*EXERCISE OBJECTIVE*:
Scan the material for the word "Success" and copy each line where it occurs.

*MATERIALS PROVIDED*:
☆ ☆ ☆ ☆ ☆ ☆ ☆

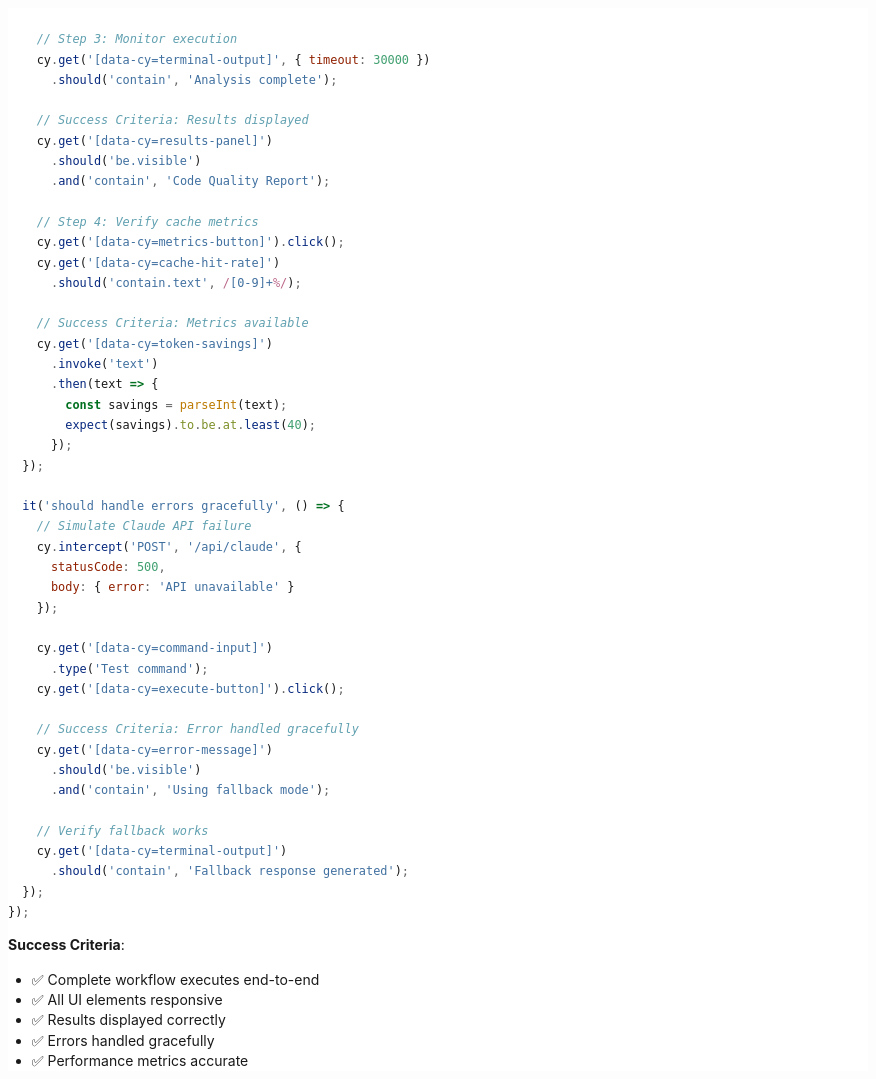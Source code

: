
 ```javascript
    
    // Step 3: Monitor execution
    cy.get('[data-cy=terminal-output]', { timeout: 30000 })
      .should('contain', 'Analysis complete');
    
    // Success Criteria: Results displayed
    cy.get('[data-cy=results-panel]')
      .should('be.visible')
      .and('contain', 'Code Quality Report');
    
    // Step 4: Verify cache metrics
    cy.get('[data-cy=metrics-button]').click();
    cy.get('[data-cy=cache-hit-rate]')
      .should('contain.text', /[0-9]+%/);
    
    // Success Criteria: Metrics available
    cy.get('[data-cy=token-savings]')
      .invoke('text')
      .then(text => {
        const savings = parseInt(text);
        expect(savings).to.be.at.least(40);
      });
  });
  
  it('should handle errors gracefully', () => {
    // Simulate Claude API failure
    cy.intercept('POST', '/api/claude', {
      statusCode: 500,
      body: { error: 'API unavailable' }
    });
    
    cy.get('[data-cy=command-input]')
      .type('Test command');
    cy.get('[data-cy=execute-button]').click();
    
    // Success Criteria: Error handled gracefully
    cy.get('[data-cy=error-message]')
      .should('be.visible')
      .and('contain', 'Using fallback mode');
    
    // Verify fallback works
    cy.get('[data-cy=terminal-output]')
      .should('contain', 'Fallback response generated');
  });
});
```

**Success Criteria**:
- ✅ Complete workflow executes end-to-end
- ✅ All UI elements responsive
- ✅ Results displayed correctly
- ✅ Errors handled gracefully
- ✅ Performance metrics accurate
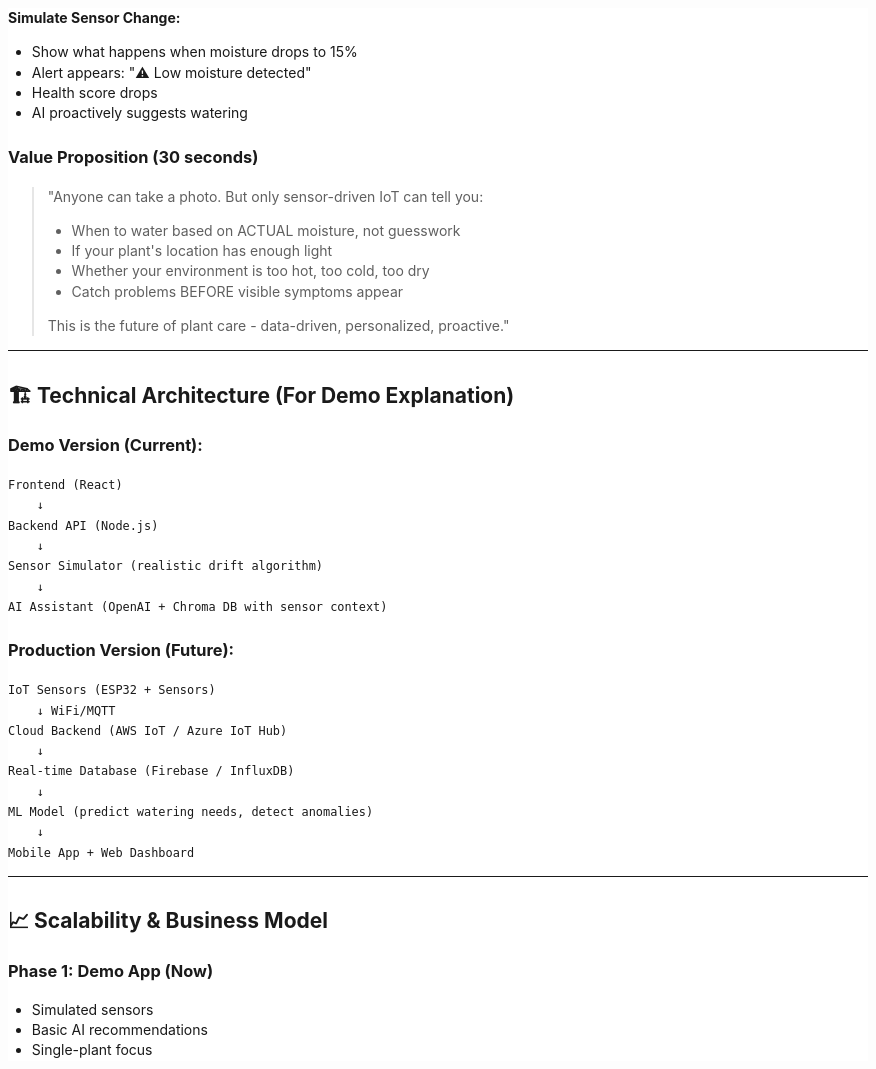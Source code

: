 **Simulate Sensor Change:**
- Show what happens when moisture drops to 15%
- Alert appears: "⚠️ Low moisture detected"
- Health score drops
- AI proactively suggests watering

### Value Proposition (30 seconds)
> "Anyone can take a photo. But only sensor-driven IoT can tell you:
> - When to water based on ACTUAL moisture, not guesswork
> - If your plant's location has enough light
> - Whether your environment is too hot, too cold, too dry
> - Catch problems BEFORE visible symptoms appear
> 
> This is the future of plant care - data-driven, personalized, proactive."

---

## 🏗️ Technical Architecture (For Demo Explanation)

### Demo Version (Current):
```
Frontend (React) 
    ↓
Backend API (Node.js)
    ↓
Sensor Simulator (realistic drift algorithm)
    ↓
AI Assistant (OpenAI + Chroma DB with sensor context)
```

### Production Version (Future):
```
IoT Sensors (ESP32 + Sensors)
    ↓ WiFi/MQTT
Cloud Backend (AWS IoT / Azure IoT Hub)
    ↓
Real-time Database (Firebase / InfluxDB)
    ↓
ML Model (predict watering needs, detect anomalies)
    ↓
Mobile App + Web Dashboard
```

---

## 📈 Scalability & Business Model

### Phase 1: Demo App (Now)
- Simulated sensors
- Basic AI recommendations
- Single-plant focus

☆ ☆ ☆ ☆ ☆ ☆ ☆

*SOLUTION TO THIS EXERCISE*:
    // Success Criteria: Results displayed
    // Success Criteria: Metrics available
    // Success Criteria: Error handled gracefully
**Success Criteria**:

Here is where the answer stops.